The Imperative Shift: From Traditional to Biometric Authentication
The need for financial institutions to strengthen their security measures has never been more pressing. With fraud levels at an all-time high and the rising threat of synthetic identity fraud, the industry is at a crossroads where traditional authentication methods are proving inadequate in safeguarding against evolving cyber threats. Synthetic identities can be used to create accounts that appear legitimate so they don’t get flagged by fraud detection systems. Synthetic identity fraud can work with deepfakes to exploit and bypass a bank’s remote onboarding processes. So once successfully enrolled the attacker can return time and time without being detected - indefinitely.
Face-to-face video call verification is one method that has been used by financial institutions but this means the onus is on staff members to determine whether a person is real or synthetic imagery. As deepfakes become more sophisticated it’s no longer possible to rely on humans’ ability to detect them. A study by the IDIAP Research Institute revealed that only 24% of their participants successfully detected a ‘well-made’ deepfake when shown progressively more convincing deepfakes interspersed with real videos and asked, ‘Is the face of the person in the video real or fake?’.
The digital injection of synthetic imagery, in particular deepfakes, is one of the fastest-growing threat vectors and the technology used to circumvent systems is widely and inexpensively available through Crime-as-a-Service (CaaS) networks. While the majority of face biometric technology solutions use liveness technology to verify and authenticate users, many are unable to detect digital injection attacks. Passive, science-based authentication using one-time biometrics has shown to be the most effective method of defense while also providing security, enhanced user experience, and inclusivity. One-time biometrics can’t be replicated, shared, or predicted, making it extremely resilient to threat actors’ attack methodologies.

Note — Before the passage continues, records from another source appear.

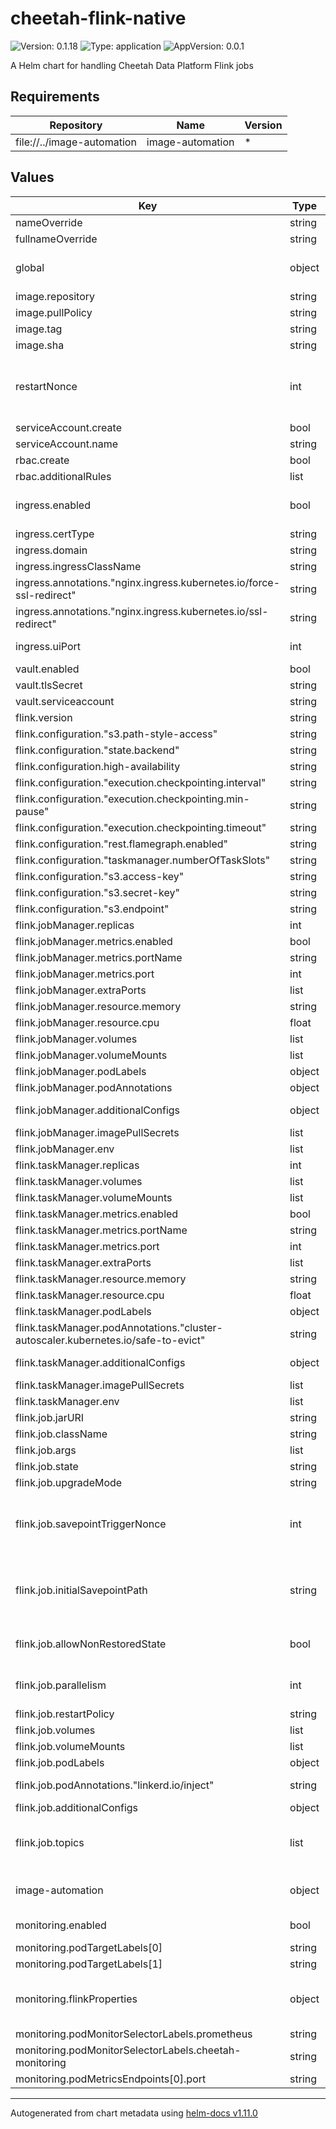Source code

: # cheetah-flink-native

![Version: 0.1.18](https://img.shields.io/badge/Version-0.1.18-informational?style=flat-square) ![Type: application](https://img.shields.io/badge/Type-application-informational?style=flat-square) ![AppVersion: 0.0.1](https://img.shields.io/badge/AppVersion-0.0.1-informational?style=flat-square)

A Helm chart for handling Cheetah Data Platform Flink jobs

## Requirements

| Repository | Name | Version |
|------------|------|---------|
| file://../image-automation | image-automation | * |

## Values

| Key | Type | Default | Description |
|-----|------|---------|-------------|
| nameOverride | string | `""` |  |
| fullnameOverride | string | `""` |  |
| global | object | `{"image":{"repository":""},"imagePullSecrets":[]}` | Only used to decrease duplicate configuration of this chart, if image-automation is used as a sub chart. Overrides the local values if given |
| image.repository | string | `"flink"` |  |
| image.pullPolicy | string | `"Always"` |  |
| image.tag | string | `"main"` |  |
| image.sha | string | `""` |  |
| restartNonce | int | `0` | change this to force a restart of the job, see https://nightlies.apache.org/flink/flink-kubernetes-operator-docs-main/docs/custom-resource/job-management/ for more info |
| serviceAccount.create | bool | `true` |  |
| serviceAccount.name | string | `""` |  |
| rbac.create | bool | `true` |  |
| rbac.additionalRules | list | `[]` | Additional rules to add to the role |
| ingress.enabled | bool | `false` | Whether to expose the Flink UI, The UI will be exposed under https://<.ingress.domain>/<release-namespace>/<release-name> by default |
| ingress.certType | string | `"staging"` |  |
| ingress.domain | string | `"flink.cheetah.trifork.dev"` |  |
| ingress.ingressClassName | string | `"nginx"` |  |
| ingress.annotations."nginx.ingress.kubernetes.io/force-ssl-redirect" | string | `"true"` |  |
| ingress.annotations."nginx.ingress.kubernetes.io/ssl-redirect" | string | `"true"` |  |
| ingress.uiPort | int | `8081` | the ui port. Ingress will hit the service on this port |
| vault.enabled | bool | `true` |  |
| vault.tlsSecret | string | `"vault-tls"` |  |
| vault.serviceaccount | string | `"default"` |  |
| flink.version | string | `"v1_14"` | Which Flink version to use |
| flink.configuration."s3.path-style-access" | string | `"true"` |  |
| flink.configuration."state.backend" | string | `"hashmap"` |  |
| flink.configuration.high-availability | string | `"org.apache.flink.kubernetes.highavailability.KubernetesHaServicesFactory"` |  |
| flink.configuration."execution.checkpointing.interval" | string | `"10 minutes"` |  |
| flink.configuration."execution.checkpointing.min-pause" | string | `"10 minutes"` |  |
| flink.configuration."execution.checkpointing.timeout" | string | `"5 minutes"` |  |
| flink.configuration."rest.flamegraph.enabled" | string | `"true"` |  |
| flink.configuration."taskmanager.numberOfTaskSlots" | string | `"2"` |  |
| flink.configuration."s3.access-key" | string | `"vault:secret/data/global/flink/s3/cheetah-flink#accessKey"` |  |
| flink.configuration."s3.secret-key" | string | `"vault:secret/data/global/flink/s3/cheetah-flink#secretKey"` |  |
| flink.configuration."s3.endpoint" | string | `"vault:secret/data/global/flink/s3/cheetah-flink#endpoint"` |  |
| flink.jobManager.replicas | int | `1` |  |
| flink.jobManager.metrics.enabled | bool | `true` | enable metrics ports for jobManager |
| flink.jobManager.metrics.portName | string | `"metrics"` |  |
| flink.jobManager.metrics.port | int | `9249` |  |
| flink.jobManager.extraPorts | list | `[]` |  |
| flink.jobManager.resource.memory | string | `"1Gb"` |  |
| flink.jobManager.resource.cpu | float | `0.5` |  |
| flink.jobManager.volumes | list | `[]` |  |
| flink.jobManager.volumeMounts | list | `[]` |  |
| flink.jobManager.podLabels | object | `{}` |  |
| flink.jobManager.podAnnotations | object | `{}` |  |
| flink.jobManager.additionalConfigs | object | `{}` | Any additional configuration passed to the jobmanager |
| flink.jobManager.imagePullSecrets | list | `[]` |  |
| flink.jobManager.env | list | `[]` |  |
| flink.taskManager.replicas | int | `1` |  |
| flink.taskManager.volumes | list | `[]` |  |
| flink.taskManager.volumeMounts | list | `[]` |  |
| flink.taskManager.metrics.enabled | bool | `true` | enable metrics ports for taskManager |
| flink.taskManager.metrics.portName | string | `"metrics"` |  |
| flink.taskManager.metrics.port | int | `9249` |  |
| flink.taskManager.extraPorts | list | `[]` |  |
| flink.taskManager.resource.memory | string | `"1Gb"` |  |
| flink.taskManager.resource.cpu | float | `0.5` |  |
| flink.taskManager.podLabels | object | `{}` |  |
| flink.taskManager.podAnnotations."cluster-autoscaler.kubernetes.io/safe-to-evict" | string | `"true"` |  |
| flink.taskManager.additionalConfigs | object | `{}` | Any additional configuration passed to the taskmanager |
| flink.taskManager.imagePullSecrets | list | `[]` |  |
| flink.taskManager.env | list | `[]` |  |
| flink.job.jarURI | string | `""` | the path of the job jar |
| flink.job.className | string | `""` | the name of the job class |
| flink.job.args | list | `[]` |  |
| flink.job.state | string | `"running"` | Must be either: running or suspended |
| flink.job.upgradeMode | string | `"savepoint"` | Must be either: savepoint, last_state, stateless |
| flink.job.savepointTriggerNonce | int | `0` | change this to trigger a savepoint manually, see more here: https://nightlies.apache.org/flink/flink-kubernetes-operator-docs-main/docs/custom-resource/job-management/ |
| flink.job.initialSavepointPath | string | `""` | change this to force a manual recovery checkpoint, see more here: https://nightlies.apache.org/flink/flink-kubernetes-operator-docs-main/docs/custom-resource/job-management/ |
| flink.job.allowNonRestoredState | bool | `false` | If this is true, it will ignore the past checkpoints and start anew. Usefull if the job schema has changed. |
| flink.job.parallelism | int | `2` | How many jobs to run in parallel, see more here: https://nightlies.apache.org/flink/flink-docs-master/docs/dev/datastream/execution/parallel/ |
| flink.job.restartPolicy | string | `"Never"` |  |
| flink.job.volumes | list | `[]` |  |
| flink.job.volumeMounts | list | `[]` |  |
| flink.job.podLabels | object | `{}` |  |
| flink.job.podAnnotations."linkerd.io/inject" | string | `"disabled"` | Explicit disable Linkerd proxy injection, as it makes the job hang |
| flink.job.additionalConfigs | object | `{}` | Any additional configuration passed to the job |
| flink.job.topics | list | `[]` | Define the topics this job will consume must be defined as follows - name: <name of variable>   value: <name of topic> ie: - name: input-kafka-topic   value: "sourceTopic" - name: output-kafka-topic   value: "sinkTopic" |
| image-automation | object | `{"enabled":false}` | Settings passed to the image-automation chart, Image-automation is not possible when using image-sha as a tagging strategy |
| monitoring.enabled | bool | `true` | Enable monitoring. Define flinkProperties to define the monitoring properties |
| monitoring.podTargetLabels[0] | string | `"component"` |  |
| monitoring.podTargetLabels[1] | string | `"cluster"` |  |
| monitoring.flinkProperties | object | `{"metrics.reporter.prom.class":"org.apache.flink.metrics.prometheus.PrometheusReporter","metrics.reporter.prom.port":"9249","metrics.reporters":"prom"}` | Define which monitoring system to use, See more here: https://nightlies.apache.org/flink/flink-docs-master/docs/deployment/metric_reporters/ |
| monitoring.podMonitorSelectorLabels.prometheus | string | `"cluster-metrics"` |  |
| monitoring.podMonitorSelectorLabels.cheetah-monitoring | string | `"true"` |  |
| monitoring.podMetricsEndpoints[0].port | string | `"metrics"` |  |

----------------------------------------------
Autogenerated from chart metadata using [helm-docs v1.11.0](https://github.com/norwoodj/helm-docs/releases/v1.11.0)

The threat of digitally injected media such as deepfakes is defrauding financial institutions and their customers. According to the Federal Reserve gaps in the credit process and the potential for large payouts have made synthetic identity fraud highly attractive to criminals and crime rings which, in some cases, is being used to facilitate drug and human trafficking and fund terrorism.
As these challenges continue to persist, the benefits, including enhanced security, streamlined customer experiences, regulatory compliance, and the mitigation of synthetic identity fraud, position facial biometrics as the cornerstone of security protocols. As 2024 unfolds, financial institutions will recognize biometric face verification as the most secure way to verify new and returning users and set new standards for secure, customer-centric financial services.